▶ **TRY IT**
The answer should be an exact copy of the data.

▶ **DATA FOR ANALYSIS**

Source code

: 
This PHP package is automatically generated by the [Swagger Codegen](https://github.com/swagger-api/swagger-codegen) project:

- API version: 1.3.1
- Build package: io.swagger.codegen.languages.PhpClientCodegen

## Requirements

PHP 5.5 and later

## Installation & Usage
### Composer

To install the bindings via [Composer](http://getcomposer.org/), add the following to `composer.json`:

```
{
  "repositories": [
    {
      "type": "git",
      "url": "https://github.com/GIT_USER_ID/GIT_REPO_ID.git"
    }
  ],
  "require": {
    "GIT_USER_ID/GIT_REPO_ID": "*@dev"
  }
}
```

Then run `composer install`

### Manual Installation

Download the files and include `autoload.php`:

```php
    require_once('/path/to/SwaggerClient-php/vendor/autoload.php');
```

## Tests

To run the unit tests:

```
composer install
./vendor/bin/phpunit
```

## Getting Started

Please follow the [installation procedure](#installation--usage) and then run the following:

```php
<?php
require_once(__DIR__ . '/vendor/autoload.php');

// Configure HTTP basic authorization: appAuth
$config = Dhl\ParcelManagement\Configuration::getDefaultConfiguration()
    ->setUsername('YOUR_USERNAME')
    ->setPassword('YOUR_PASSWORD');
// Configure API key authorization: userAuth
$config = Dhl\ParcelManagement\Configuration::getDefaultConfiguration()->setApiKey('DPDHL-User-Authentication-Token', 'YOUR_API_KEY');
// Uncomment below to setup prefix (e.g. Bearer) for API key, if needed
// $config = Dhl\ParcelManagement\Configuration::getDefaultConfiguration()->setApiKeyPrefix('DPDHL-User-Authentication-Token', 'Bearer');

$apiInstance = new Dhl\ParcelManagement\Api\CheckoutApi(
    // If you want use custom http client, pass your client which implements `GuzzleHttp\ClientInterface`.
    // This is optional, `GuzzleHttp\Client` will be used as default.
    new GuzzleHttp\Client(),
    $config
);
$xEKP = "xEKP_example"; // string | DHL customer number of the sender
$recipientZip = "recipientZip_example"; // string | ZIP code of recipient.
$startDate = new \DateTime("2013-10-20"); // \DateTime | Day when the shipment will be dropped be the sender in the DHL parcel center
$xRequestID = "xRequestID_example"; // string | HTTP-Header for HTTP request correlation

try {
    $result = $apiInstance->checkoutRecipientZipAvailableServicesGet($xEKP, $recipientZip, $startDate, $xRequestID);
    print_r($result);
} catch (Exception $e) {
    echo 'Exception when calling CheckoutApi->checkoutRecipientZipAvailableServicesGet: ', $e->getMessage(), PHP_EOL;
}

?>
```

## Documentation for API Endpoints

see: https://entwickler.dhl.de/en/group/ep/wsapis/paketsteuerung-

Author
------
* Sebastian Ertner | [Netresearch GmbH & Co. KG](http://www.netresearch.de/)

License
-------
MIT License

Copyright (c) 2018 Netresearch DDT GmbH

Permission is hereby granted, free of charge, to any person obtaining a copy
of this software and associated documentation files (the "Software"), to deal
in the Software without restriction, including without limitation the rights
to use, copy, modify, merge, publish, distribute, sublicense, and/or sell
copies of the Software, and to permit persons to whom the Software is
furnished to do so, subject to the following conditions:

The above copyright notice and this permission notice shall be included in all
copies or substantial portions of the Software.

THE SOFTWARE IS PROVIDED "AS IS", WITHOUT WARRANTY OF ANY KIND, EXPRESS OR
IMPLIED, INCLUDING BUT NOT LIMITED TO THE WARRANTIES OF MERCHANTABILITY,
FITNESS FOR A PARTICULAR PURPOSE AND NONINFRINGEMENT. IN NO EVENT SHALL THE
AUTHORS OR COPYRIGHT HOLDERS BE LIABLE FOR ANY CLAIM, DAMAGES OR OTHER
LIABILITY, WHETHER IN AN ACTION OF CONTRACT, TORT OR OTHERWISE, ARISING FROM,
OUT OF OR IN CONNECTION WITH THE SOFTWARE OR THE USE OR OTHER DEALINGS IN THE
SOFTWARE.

▶ **EXERCISE ANSWER**
Source code

: 
This PHP package is automatically generated by the [Swagger Codegen](https://github.com/swagger-api/swagger-codegen) project:

- API version: 1.3.1
- Build package: io.swagger.codegen.languages.PhpClientCodegen

## Requirements

PHP 5.5 and later

## Installation & Usage
### Composer

To install the bindings via [Composer](http://getcomposer.org/), add the following to `composer.json`:

```
{
  "repositories": [
    {
      "type": "git",
      "url": "https://github.com/GIT_USER_ID/GIT_REPO_ID.git"
    }
  ],
  "require": {
    "GIT_USER_ID/GIT_REPO_ID": "*@dev"
  }
}
```

Then run `composer install`

### Manual Installation

Download the files and include `autoload.php`:

```php
    require_once('/path/to/SwaggerClient-php/vendor/autoload.php');
```

## Tests

To run the unit tests:

```
composer install
./vendor/bin/phpunit
```

## Getting Started

Please follow the [installation procedure](#installation--usage) and then run the following:

```php
<?php
require_once(__DIR__ . '/vendor/autoload.php');

// Configure HTTP basic authorization: appAuth
$config = Dhl\ParcelManagement\Configuration::getDefaultConfiguration()
    ->setUsername('YOUR_USERNAME')
    ->setPassword('YOUR_PASSWORD');
// Configure API key authorization: userAuth
$config = Dhl\ParcelManagement\Configuration::getDefaultConfiguration()->setApiKey('DPDHL-User-Authentication-Token', 'YOUR_API_KEY');
// Uncomment below to setup prefix (e.g. Bearer) for API key, if needed
// $config = Dhl\ParcelManagement\Configuration::getDefaultConfiguration()->setApiKeyPrefix('DPDHL-User-Authentication-Token', 'Bearer');

$apiInstance = new Dhl\ParcelManagement\Api\CheckoutApi(
    // If you want use custom http client, pass your client which implements `GuzzleHttp\ClientInterface`.
    // This is optional, `GuzzleHttp\Client` will be used as default.
    new GuzzleHttp\Client(),
    $config
);
$xEKP = "xEKP_example"; // string | DHL customer number of the sender
$recipientZip = "recipientZip_example"; // string | ZIP code of recipient.
$startDate = new \DateTime("2013-10-20"); // \DateTime | Day when the shipment will be dropped be the sender in the DHL parcel center
$xRequestID = "xRequestID_example"; // string | HTTP-Header for HTTP request correlation

try {
    $result = $apiInstance->checkoutRecipientZipAvailableServicesGet($xEKP, $recipientZip, $startDate, $xRequestID);
    print_r($result);
} catch (Exception $e) {
    echo 'Exception when calling CheckoutApi->checkoutRecipientZipAvailableServicesGet: ', $e->getMessage(), PHP_EOL;
}

?>
```

## Documentation for API Endpoints

see: https://entwickler.dhl.de/en/group/ep/wsapis/paketsteuerung-

Author
------
* Sebastian Ertner | [Netresearch GmbH & Co. KG](http://www.netresearch.de/)

License
-------
MIT License

Copyright (c) 2018 Netresearch DDT GmbH

Permission is hereby granted, free of charge, to any person obtaining a copy
of this software and associated documentation files (the "Software"), to deal
in the Software without restriction, including without limitation the rights
to use, copy, modify, merge, publish, distribute, sublicense, and/or sell
copies of the Software, and to permit persons to whom the Software is
furnished to do so, subject to the following conditions:

The above copyright notice and this permission notice shall be included in all
copies or substantial portions of the Software.

THE SOFTWARE IS PROVIDED "AS IS", WITHOUT WARRANTY OF ANY KIND, EXPRESS OR
IMPLIED, INCLUDING BUT NOT LIMITED TO THE WARRANTIES OF MERCHANTABILITY,
FITNESS FOR A PARTICULAR PURPOSE AND NONINFRINGEMENT. IN NO EVENT SHALL THE
AUTHORS OR COPYRIGHT HOLDERS BE LIABLE FOR ANY CLAIM, DAMAGES OR OTHER
LIABILITY, WHETHER IN AN ACTION OF CONTRACT, TORT OR OTHERWISE, ARISING FROM,
OUT OF OR IN CONNECTION WITH THE SOFTWARE OR THE USE OR OTHER DEALINGS IN THE
SOFTWARE.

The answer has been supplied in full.